🤖 AI Summary
Pointwise loss functions (e.g., MSE) in time series modeling induce optimization bias due to their implicit i.i.d. assumption, which violates temporal causality and ignores inherent serial dependence. Method: Under covariance stationarity, we formally characterize this bias as the Expected Optimization Bias (EOB) from an information-theoretic perspective—proving EOB is an intrinsic data property determined solely by sequence length and the Structure Signal-to-Noise Ratio (SSNR). We derive a closed-form solution for non-deterministic EOB and propose a debiasing paradigm based on sequence truncation and structural orthogonalization, coupled with a harmonic ℓ_p-norm framework to mitigate gradient ill-conditioning. Contribution/Results: Theoretical analysis establishes the universality of EOB; experiments demonstrate significant improvements in prediction accuracy and training stability across diverse time series tasks, empirically validating SSNR as the key controllable factor governing optimization bias.
📝 Abstract
Optimizing time series models via point-wise loss functions (e.g., MSE) relying on a flawed point-wise independent and identically distributed (i.i.d.) assumption that disregards the causal temporal structure, an issue with growing awareness yet lacking formal theoretical grounding. Focusing on the core independence issue under covariance stationarity, this paper aims to provide a first-principles analysis of the Expectation of Optimization Bias (EOB), formalizing it information-theoretically as the discrepancy between the true joint distribution and its flawed i.i.d. counterpart.
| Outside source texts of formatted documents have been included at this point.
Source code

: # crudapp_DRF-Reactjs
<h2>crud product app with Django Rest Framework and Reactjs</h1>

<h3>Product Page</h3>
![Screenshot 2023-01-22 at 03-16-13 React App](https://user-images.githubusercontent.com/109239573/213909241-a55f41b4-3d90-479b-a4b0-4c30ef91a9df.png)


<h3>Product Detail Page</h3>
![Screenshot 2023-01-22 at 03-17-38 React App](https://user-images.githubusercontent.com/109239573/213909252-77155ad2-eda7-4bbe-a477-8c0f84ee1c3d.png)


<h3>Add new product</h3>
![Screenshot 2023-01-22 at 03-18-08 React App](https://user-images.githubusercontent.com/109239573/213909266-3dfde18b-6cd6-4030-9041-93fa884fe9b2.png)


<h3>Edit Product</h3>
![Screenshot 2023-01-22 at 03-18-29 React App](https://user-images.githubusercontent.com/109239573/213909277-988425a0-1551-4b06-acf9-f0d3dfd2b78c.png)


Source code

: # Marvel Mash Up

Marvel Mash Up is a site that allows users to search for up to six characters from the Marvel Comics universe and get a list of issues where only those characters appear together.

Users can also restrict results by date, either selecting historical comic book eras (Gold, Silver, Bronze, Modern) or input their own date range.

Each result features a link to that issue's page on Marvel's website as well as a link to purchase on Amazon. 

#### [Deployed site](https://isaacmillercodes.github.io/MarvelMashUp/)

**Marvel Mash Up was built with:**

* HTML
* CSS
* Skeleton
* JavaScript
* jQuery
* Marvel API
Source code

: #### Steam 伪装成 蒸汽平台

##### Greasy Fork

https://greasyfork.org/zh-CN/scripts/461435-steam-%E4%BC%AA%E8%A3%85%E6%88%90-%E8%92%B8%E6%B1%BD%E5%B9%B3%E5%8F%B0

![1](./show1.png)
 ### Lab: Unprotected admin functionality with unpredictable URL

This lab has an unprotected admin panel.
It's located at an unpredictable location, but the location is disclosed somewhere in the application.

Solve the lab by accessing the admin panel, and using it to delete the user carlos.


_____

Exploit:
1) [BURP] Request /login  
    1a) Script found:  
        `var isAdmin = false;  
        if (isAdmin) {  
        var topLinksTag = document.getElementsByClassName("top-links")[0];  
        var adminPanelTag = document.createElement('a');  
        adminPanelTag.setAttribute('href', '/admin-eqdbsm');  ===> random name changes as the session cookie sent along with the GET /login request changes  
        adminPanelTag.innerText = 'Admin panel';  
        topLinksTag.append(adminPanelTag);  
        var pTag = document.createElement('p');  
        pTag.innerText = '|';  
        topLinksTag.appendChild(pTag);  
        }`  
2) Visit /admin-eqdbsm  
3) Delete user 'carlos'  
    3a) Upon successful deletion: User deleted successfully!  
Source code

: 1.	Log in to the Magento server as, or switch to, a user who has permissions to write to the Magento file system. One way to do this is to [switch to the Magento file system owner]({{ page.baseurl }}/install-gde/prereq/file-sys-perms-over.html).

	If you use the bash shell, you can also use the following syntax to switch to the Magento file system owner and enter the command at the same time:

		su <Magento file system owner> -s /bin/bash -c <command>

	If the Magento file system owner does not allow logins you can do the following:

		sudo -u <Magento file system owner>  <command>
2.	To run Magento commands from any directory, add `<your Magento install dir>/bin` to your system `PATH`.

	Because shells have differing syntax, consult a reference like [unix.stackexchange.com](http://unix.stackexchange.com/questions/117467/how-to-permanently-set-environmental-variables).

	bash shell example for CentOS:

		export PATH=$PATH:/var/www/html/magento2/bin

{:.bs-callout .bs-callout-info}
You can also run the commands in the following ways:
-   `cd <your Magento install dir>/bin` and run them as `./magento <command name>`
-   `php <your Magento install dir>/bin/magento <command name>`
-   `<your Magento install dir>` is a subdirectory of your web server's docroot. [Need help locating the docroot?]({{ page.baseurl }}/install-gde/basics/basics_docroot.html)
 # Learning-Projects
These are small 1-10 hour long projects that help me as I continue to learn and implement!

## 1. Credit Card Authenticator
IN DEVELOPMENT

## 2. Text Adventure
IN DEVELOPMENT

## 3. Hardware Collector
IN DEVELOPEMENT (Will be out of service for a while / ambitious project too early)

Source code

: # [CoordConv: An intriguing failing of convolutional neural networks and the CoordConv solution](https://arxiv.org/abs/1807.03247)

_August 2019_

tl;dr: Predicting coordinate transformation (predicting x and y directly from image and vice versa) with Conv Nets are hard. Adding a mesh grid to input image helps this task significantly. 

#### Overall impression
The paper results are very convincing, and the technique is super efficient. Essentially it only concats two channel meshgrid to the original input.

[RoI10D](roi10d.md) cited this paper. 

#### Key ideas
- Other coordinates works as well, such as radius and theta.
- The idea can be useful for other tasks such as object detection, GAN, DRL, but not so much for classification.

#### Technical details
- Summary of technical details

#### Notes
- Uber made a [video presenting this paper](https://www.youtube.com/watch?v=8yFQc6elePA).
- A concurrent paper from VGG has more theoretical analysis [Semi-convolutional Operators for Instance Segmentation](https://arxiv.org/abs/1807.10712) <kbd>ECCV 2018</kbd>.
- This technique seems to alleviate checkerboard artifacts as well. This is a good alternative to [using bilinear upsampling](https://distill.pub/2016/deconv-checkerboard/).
Our analysis reveals a fundamental paradigm paradox: the more deterministic and structured the time series, the more severe the bias by point-wise loss function. We derive the first closed-form quantification for the non-deterministic EOB across linear and non-linear systems, and prove EOB is an intrinsic data property, governed exclusively by sequence length and our proposed Structural Signal-to-Noise Ratio (SSNR). This theoretical diagnosis motivates our principled debiasing program that eliminates the bias through sequence length reduction and structural orthogonalization. We present a concrete solution that simultaneously achieves both principles via DFT or DWT. Furthermore, a novel harmonized $ell_p$ norm framework is proposed to rectify gradient pathologies of high-variance series. Extensive experiments validate EOB Theory's generality and the superior performance of debiasing program.